BADGP Reviews: DMC: Devil May Cry
Reviewed by Derek Buzan
For a game franchise that started back in 2001, Dante is back and ready to cut loose in his new rebooted title. With Capcom giving the reins to Ninja Theory, they have revamped the world to give a fresh new look and feel to the already loved arrogant demon slayer.
In DmC the player gets to play as the character Dante. Right off the bat, the player can tell that Dante has no recollection of his past or even what he is, and is soon approached by demons and hunters that want to kill him while at the same time dragging him into Limbo. Limbo is not a black and white world, but a form of hell where only demons inhabit and cannot harm the real world. This plays as a double-edged sword for Dante, for he can fight demons but cannot do anything to help in the real world. To help with this problem Dante meets up with a girl named Kat, who has “wicken” powers. She is able to make portals in rifts, the areas where Limbo and the real world meet, which in turns helps Dante travel to and from Limbo. She is also an assistant to the leader of the “Order”, which you will find out later is your brother Virgil. Virgil has created this order to kill demons and help free humans from the wicked antagonist, Mundus.
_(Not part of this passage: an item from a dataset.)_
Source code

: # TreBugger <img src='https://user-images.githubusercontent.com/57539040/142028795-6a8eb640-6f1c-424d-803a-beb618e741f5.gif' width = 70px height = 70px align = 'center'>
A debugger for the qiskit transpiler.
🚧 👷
Mundus is an evil god and has been in Dante’s life before, but plans to rule the world with humans being enslaved to his will. I don’t want to ruin any bit of the great story but Dante, but you will find out why Dante hates Mundus with a fiery passion. After finding out who he is, Dante goes on a crash course to find and kill Mundus, while finding new weapons on the way.
The gameplay in DmC is your old hack and slash formula with some shooting and a twist. The twist is the fact that you can switch between weapons at any time during combat, making for easier and more creative combos. From a big arsenal of weapons, each plays differently with different uses. You come across 10 weapons to use, including the grab and pull mechanic from your grappling hooks, to use for combos that you create or try to muster between the waves of enemies that the game throws at you. Within these waves there are certain enemies that are weaker to certain weapons than others, and when the game throws multiple enemies with different weaknesses, it will test the player on how he wants to dispatch the demons, hopefully in an efficient way, for if he does not, the player will lack in style and get a bad score for the wave. The scores are ranked like older DMC Games, such as D, C, B, A and so forth till SSS, and with a better score your character will earn more points to unlock new skills and abilities to use. Apart from the fighting sections of the game, there are a few moments where Dante must do a little bit of platforming with the help of his Devil and Angel grappling hooks. While the Devil hook pulls things towards you, and the Angel hook pulls you towards the anchor point, this creates for some strong platforming areas with grabbing and pulling of platforms.
The soundtrack in DmC is mostly made up of metal music, with some screamo tracks. This does not pull the player from the gameplay but actually enhances it, from my own experience. I found myself bobbing my head back and forth, with an occasional toe tap here and there, while trying to rack up some style points. While the music makes me come back for more, there are tons of items to purchase and abilities to upgrade that not even a single playthrough could yield enough currency to purchase them all. With that said, all of your items and abilities will be unlocked for other playthroughs on different difficulties, so playing on harder difficulties won’t seem too daunting.
The game’s graphics are really good looking for the most part. There are times when you will find faults or that the game likes to freeze up switching between cutscenes. These problems never detract from the gameplay and they won’t stop you to come back for some more; overall this is one cool looking game. Some of the best looking moments are in Limbo, because buildings and streets get ripped apart and become a completely a new environment. There are several levels where you will be running for your life and buildings will come to life for the sole purpose to squash you into jelly. With layers of streets flying around your head and buildings being ripped apart this world is all but sane.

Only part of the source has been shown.